Além da poesia, Moraes deve explorar seus mais de 50 anos de carreira musical no repertório. Estão previstas músicas da época em que integrava o mítico Novos Baianos – como Mistério do Planeta e Preta Pretinha – até Ser Tão, álbum mais recente de sua carreira solo. Lançado em 2018, Ser Tão traz influências da literatura de cordel e do repente, com tom declamatório em faixas como Origens e O Nordestino do Século, marcando uma transição de Moraes na canção autoexplicativa De Cantor pra Cantador. Nascido em Ituaçu (BA), cidade tida como porta de entrada da Chapada Diamantina, o cantor usou o disco como volta às origens.
– Desde menino ouvia muito os sanfoneiros e cantadores. Esse disco serve para resgatar essa veia. Sempre tive de fazer algo voltado para as minhas próprias raízes – explica.
Junto aos ritmos nordestinos e à viola onipresente, Ser Tão também tem espaço para o blues-country I Am the Captain of My Soul. Com título em inglês, mas cantada em português, a faixa reproduz os versos de Invictus, poema do escritor inglês William Ernest Henley (1849-1903).
– Cheguei a esse poema lendo sobre Nelson Mandela (1918-2013). Quando estava preso, ele citava esse verso. Corri atrás desse poema, achei lindo e comecei a fazer uma música sobre isso. Uma homenagem não só ao poeta como também ao Mandela – relata.
Elegia
No show está prevista uma homenagem ao seu amigo João Gilberto – morto aos 88 anos no início de julho. A lenda da bossa nova influenciou diretamente Acabou Chorare (1972) – disco fundamental da MPB. Moraes cogita tocar duas músicas em tributo a João, uma delas Chega de Saudade.

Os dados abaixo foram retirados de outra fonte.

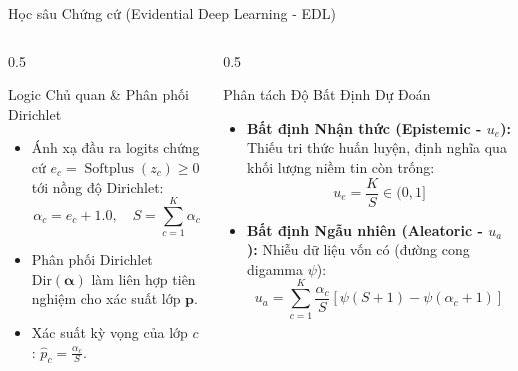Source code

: \documentclass[aspectratio=169, 10pt]{beamer}
\newcommand{\Dir}{\text{Dir}}
\DeclareMathOperator{\softplus}{Softplus}
\begin{document}
\begin{frame}{Học sâu Chứng cứ (Evidential Deep Learning - EDL)}
  \begin{columns}
    \begin{column}{0.5\textwidth}
      \begin{block}{Logic Chủ quan \& Phân phối Dirichlet}
        \begin{itemize}
          \item Ánh xạ đầu ra logits chứng cứ $e_c = \softplus(z_c) \ge 0$ tới nồng độ Dirichlet:
          $$\alpha_c = e_c + 1.0, \quad S = \sum_{c=1}^K \alpha_c$$
          \item Phân phối Dirichlet $\Dir(\bm{\alpha})$ làm liên hợp tiên nghiệm cho xác suất lớp $\bm{p}$.
          \item Xác suất kỳ vọng của lớp $c$: $\hat{p}_c = \frac{\alpha_c}{S}$.
        \end{itemize}
      \end{block}
    \end{column}
    \begin{column}{0.5\textwidth}
      \begin{exampleblock}{Phân tách Độ Bất Định Dự Đoán}
        \begin{itemize}
          \item \textbf{Bất định Nhận thức (Epistemic - $u_e$):}
          Thiếu tri thức huấn luyện, định nghĩa qua khối lượng niềm tin còn trống:
          $$u_e = \frac{K}{S} \in (0, 1]$$
          \item \textbf{Bất định Ngẫu nhiên (Aleatoric - $u_a$):}
          Nhiễu dữ liệu vốn có (đường cong digamma $\psi$):
          $$u_a = \sum_{c=1}^K \frac{\alpha_c}{S} \left[ \psi(S + 1) - \psi(\alpha_c + 1) \right]$$
        \end{itemize}
      \end{exampleblock}
    \end{column}
  \end{columns}
\end{frame}
\end{document}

– Fiquei bem triste. Era um amigo. Um mito. Esse é o verdadeiro mito. Foi o produtor espiritual do Acabou Chorare. Tivemos momentos maravilhosos no apartamento que os Novos Baianos moraram em Botafogo, no Rio – lamenta.

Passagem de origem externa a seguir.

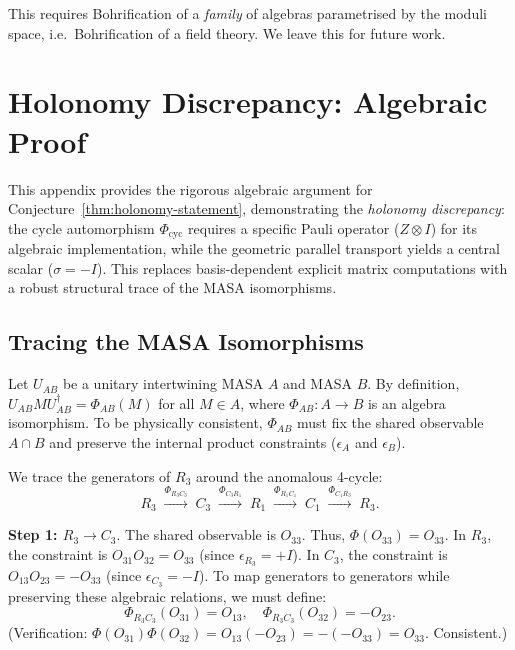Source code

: \documentclass[11pt]{article}
\begin{document}
This requires Bohrification of a \emph{family} of algebras parametrised
by the moduli space, i.e.\ Bohrification of a field theory. We leave
this for future work.

\appendix
\section{Holonomy Discrepancy: Algebraic Proof}
\label{app:transport-proof}

This appendix provides the rigorous algebraic argument for Conjecture~\ref{thm:holonomy-statement},
demonstrating the \emph{holonomy discrepancy}: the cycle automorphism
$\Phi_{\mathrm{cyc}}$ requires a specific Pauli operator ($Z \otimes I$)
for its algebraic implementation, while the geometric parallel transport yields
a central scalar ($\sigma = -I$). This replaces basis-dependent explicit matrix
computations with a robust structural trace of the MASA isomorphisms.

\subsection{Tracing the MASA Isomorphisms}

Let $U_{AB}$ be a unitary intertwining MASA $A$ and MASA $B$. By definition, $U_{AB} M U_{AB}^\dagger = \Phi_{AB}(M)$ for all $M \in A$, where $\Phi_{AB}: A \to B$ is an algebra isomorphism. To be physically consistent, $\Phi_{AB}$ must fix the shared observable $A \cap B$ and preserve the internal product constraints ($\epsilon_A$ and $\epsilon_B$).

We trace the generators of $R_3$ around the anomalous 4-cycle:
\[
  R_3 \;\xrightarrow{\Phi_{R_3 C_3}}\; C_3 \;\xrightarrow{\Phi_{C_3 R_1}}\; R_1 \;\xrightarrow{\Phi_{R_1 C_1}}\; C_1 \;\xrightarrow{\Phi_{C_1 R_3}}\; R_3.
\]

\textbf{Step 1: $R_3 \to C_3$}.
The shared observable is $O_{33}$. Thus, $\Phi(O_{33}) = O_{33}$.
In $R_3$, the constraint is $O_{31}O_{32} = O_{33}$ (since $\epsilon_{R_3} = +I$).
In $C_3$, the constraint is $O_{13}O_{23} = -O_{33}$ (since $\epsilon_{C_3} = -I$).
To map generators to generators while preserving these algebraic relations, we must define:
\[
  \Phi_{R_3 C_3}(O_{31}) = O_{13}, \quad \Phi_{R_3 C_3}(O_{32}) = -O_{23}.
\]
(Verification: $\Phi(O_{31})\Phi(O_{32}) = O_{13}(-O_{23}) = -(-O_{33}) = O_{33}$. Consistent.)
\end{document}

Além da perda do amigo, Moraes não esconde a consternação com o cenário em que a cultura se encontra sob o atual governo brasileiro:
– Tudo está acontecendo inesperadamente. Às vezes eu acho pior que na ditadura. Naquela época, nós sabíamos: era tiro e pronto. Ainda assim, tocava-se muita música brasileira na época. Não tinha uma relação determinada contra a cultura.
Essa preocupação entra no roteiro do show:
– Pergunto em um poema no show: dá para viver sem cultura? A humanidade toda foi permeada pela cultura. A arte sempre sobreviveu a perseguições ao longo da história. A cultura há de resistir a este momento.